**Problem to work on**
Your answer must be the records, copied with no change.

[Data — start]

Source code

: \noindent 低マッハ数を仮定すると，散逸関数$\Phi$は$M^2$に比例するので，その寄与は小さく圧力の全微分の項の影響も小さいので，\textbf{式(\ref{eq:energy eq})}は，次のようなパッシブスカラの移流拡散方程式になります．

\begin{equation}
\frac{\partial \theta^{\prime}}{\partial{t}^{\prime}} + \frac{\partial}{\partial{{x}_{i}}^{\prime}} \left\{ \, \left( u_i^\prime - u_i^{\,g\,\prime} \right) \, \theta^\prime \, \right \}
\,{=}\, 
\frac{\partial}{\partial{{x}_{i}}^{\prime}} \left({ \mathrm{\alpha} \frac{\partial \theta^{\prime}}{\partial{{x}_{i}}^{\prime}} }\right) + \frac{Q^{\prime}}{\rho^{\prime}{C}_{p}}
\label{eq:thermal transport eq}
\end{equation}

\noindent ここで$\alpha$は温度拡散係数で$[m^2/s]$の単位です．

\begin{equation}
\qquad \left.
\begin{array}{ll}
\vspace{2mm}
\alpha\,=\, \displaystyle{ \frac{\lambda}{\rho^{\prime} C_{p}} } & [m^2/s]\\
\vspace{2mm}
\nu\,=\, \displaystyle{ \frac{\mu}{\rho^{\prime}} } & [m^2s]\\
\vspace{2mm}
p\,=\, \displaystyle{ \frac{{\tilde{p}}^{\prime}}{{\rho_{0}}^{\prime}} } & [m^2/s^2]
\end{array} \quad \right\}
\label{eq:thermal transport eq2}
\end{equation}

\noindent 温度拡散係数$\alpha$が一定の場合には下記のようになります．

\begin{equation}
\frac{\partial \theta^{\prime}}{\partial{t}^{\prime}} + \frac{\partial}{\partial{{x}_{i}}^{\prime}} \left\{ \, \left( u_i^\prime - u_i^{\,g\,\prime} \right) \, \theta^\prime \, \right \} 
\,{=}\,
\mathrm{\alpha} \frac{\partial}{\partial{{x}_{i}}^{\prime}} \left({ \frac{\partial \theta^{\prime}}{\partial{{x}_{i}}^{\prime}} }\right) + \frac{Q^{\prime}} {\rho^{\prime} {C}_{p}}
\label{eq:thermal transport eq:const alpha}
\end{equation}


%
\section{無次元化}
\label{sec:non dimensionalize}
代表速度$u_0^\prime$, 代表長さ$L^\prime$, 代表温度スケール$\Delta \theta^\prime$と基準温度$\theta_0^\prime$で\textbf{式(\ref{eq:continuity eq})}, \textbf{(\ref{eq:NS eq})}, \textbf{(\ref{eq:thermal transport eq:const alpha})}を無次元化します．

[Data — finish]

**Response**
Source code

: \noindent 低マッハ数を仮定すると，散逸関数$\Phi$は$M^2$に比例するので，その寄与は小さく圧力の全微分の項の影響も小さいので，\textbf{式(\ref{eq:energy eq})}は，次のようなパッシブスカラの移流拡散方程式になります．

\begin{equation}
\frac{\partial \theta^{\prime}}{\partial{t}^{\prime}} + \frac{\partial}{\partial{{x}_{i}}^{\prime}} \left\{ \, \left( u_i^\prime - u_i^{\,g\,\prime} \right) \, \theta^\prime \, \right \}
\,{=}\, 
\frac{\partial}{\partial{{x}_{i}}^{\prime}} \left({ \mathrm{\alpha} \frac{\partial \theta^{\prime}}{\partial{{x}_{i}}^{\prime}} }\right) + \frac{Q^{\prime}}{\rho^{\prime}{C}_{p}}
\label{eq:thermal transport eq}
\end{equation}

\noindent ここで$\alpha$は温度拡散係数で$[m^2/s]$の単位です．

\begin{equation}
\qquad \left.
\begin{array}{ll}
\vspace{2mm}
\alpha\,=\, \displaystyle{ \frac{\lambda}{\rho^{\prime} C_{p}} } & [m^2/s]\\
\vspace{2mm}
\nu\,=\, \displaystyle{ \frac{\mu}{\rho^{\prime}} } & [m^2s]\\
\vspace{2mm}
p\,=\, \displaystyle{ \frac{{\tilde{p}}^{\prime}}{{\rho_{0}}^{\prime}} } & [m^2/s^2]
\end{array} \quad \right\}
\label{eq:thermal transport eq2}
\end{equation}

\noindent 温度拡散係数$\alpha$が一定の場合には下記のようになります．

\begin{equation}
\frac{\partial \theta^{\prime}}{\partial{t}^{\prime}} + \frac{\partial}{\partial{{x}_{i}}^{\prime}} \left\{ \, \left( u_i^\prime - u_i^{\,g\,\prime} \right) \, \theta^\prime \, \right \} 
\,{=}\,
\mathrm{\alpha} \frac{\partial}{\partial{{x}_{i}}^{\prime}} \left({ \frac{\partial \theta^{\prime}}{\partial{{x}_{i}}^{\prime}} }\right) + \frac{Q^{\prime}} {\rho^{\prime} {C}_{p}}
\label{eq:thermal transport eq:const alpha}
\end{equation}


%
\section{無次元化}
\label{sec:non dimensionalize}
代表速度$u_0^\prime$, 代表長さ$L^\prime$, 代表温度スケール$\Delta \theta^\prime$と基準温度$\theta_0^\prime$で\textbf{式(\ref{eq:continuity eq})}, \textbf{(\ref{eq:NS eq})}, \textbf{(\ref{eq:thermal transport eq:const alpha})}を無次元化します．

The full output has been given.